Closed tiif closed 1 month ago
Adding VClock to the epoll ready_list fixes the tokio reproducer.
Awesome. :) Nice job identifying which part of the non-determinism is the culprit here.
For the PR, I was asked to include the test case described above. I could use some help in figuring out how to get the test either run or compiled. When I try to run it, it won't compile but maybe there is a different way the test should be run?
I tried
./miri test libc-epoll-blocking
but that fails because the test harness says the function didn't compile and it shows a reasonable compiler error:
--- tests/pass-dep/libc/libc-epoll-blocking.stderr
+++ <stderr output>
+error: creating a shared reference to mutable static is discouraged
+ --> tests/pass-dep/libc/libc-epoll-blocking.rs:LL:CC
+ |
+LL | unsafe { assert_eq!(VAL, 1) };
+ | ^^^ shared reference to mutable static
+ |
+ = note: for more information, see <https://doc.rust-lang.org/nightly/edition-guide/rust-2024/static-mut-references.html>
+ = note: shared references to mutable statics are dangerous; it's undefined behavior if the static is mutated or if a mutable reference is created for it while the shared reference lives
+ = note: `-D static-mut-refs` implied by `-D warnings`
+ = help: to override `-D warnings` add `#[allow(static_mut_refs)]`
+
+error: miri cannot be run on programs that fail compilation
+
+error: aborting due to 2 previous errors
+
Follow-up question. I found another way to run the test so now it's just a warning but then an assertion fails.

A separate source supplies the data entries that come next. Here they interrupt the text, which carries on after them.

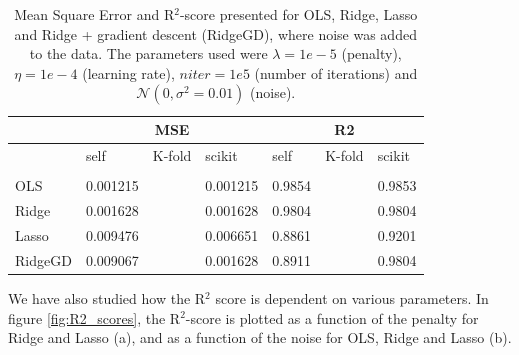 \begin{table} [H]
	\caption{Mean Square Error and R$^2$-score presented for OLS, Ridge, Lasso and Ridge + gradient descent (RidgeGD), where noise was added to the data. The parameters used were $\lambda=1e-5$ (penalty), $\eta=1e-4$ (learning rate), $niter=1e5$ (number of iterations) and $\mathcal{N}(0, \sigma^2=0.01)$ (noise). \vspace{2mm}}
	\begin{tabularx}{\textwidth}{l|XXX|XXX} \hline\hline
		\label{tab:franke_error}
		& \multicolumn{3}{c}{\textbf{MSE}}&\multicolumn{3}{c}{\textbf{R2}}\\ \hline
		&self&K-fold&scikit&self&K-fold&scikit\\ \hline \\
		OLS & 0.001215 && 0.001215 & 0.9854 && 0.9853\\
		Ridge & 0.001628 && 0.001628 & 0.9804 && 0.9804 \\
		Lasso & 0.009476 && 0.006651 & 0.8861 && 0.9201 \\
		RidgeGD & 0.009067 && 0.001628 & 0.8911 && 0.9804 \\ \hline
	\end{tabularx}
\end{table}

We have also studied how the R$^2$ score is dependent on various parameters. In figure \eqref{fig:R2_scores}, the R$^2$-score is plotted as a function of the penalty for Ridge and Lasso (a), and as a function of the noise for OLS, Ridge and Lasso (b).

$ ./miri run --dep tests/pass-dep/libc/libc-epoll-blocking.rs
warning: creating a shared reference to mutable static is discouraged
--> tests/pass-dep/libc/libc-epoll-blocking.rs:173:25
|
173 | unsafe { assert_eq!(VAL, 1) };
| ^^^ shared reference to mutable static
|
= note: for more information, see <https://doc.rust-lang.org/nightly/edition-guide/rust-2024/static-mut-references.html>
= note: shared references to mutable statics are dangerous; it's undefined behavior if the static is mutated or if a mutable reference is created for it while the shared reference lives
= note: `#[warn(static_mut_refs)]` on by default
thread 'main' panicked at tests/pass-dep/libc/libc-epoll-blocking.rs:171:5:
assertion `left == right` failed: got wrong events
left: 4
right: 5
and here you can see what line 171 in that file is:
142 // This test shows a data_race before epoll had vector clocks added.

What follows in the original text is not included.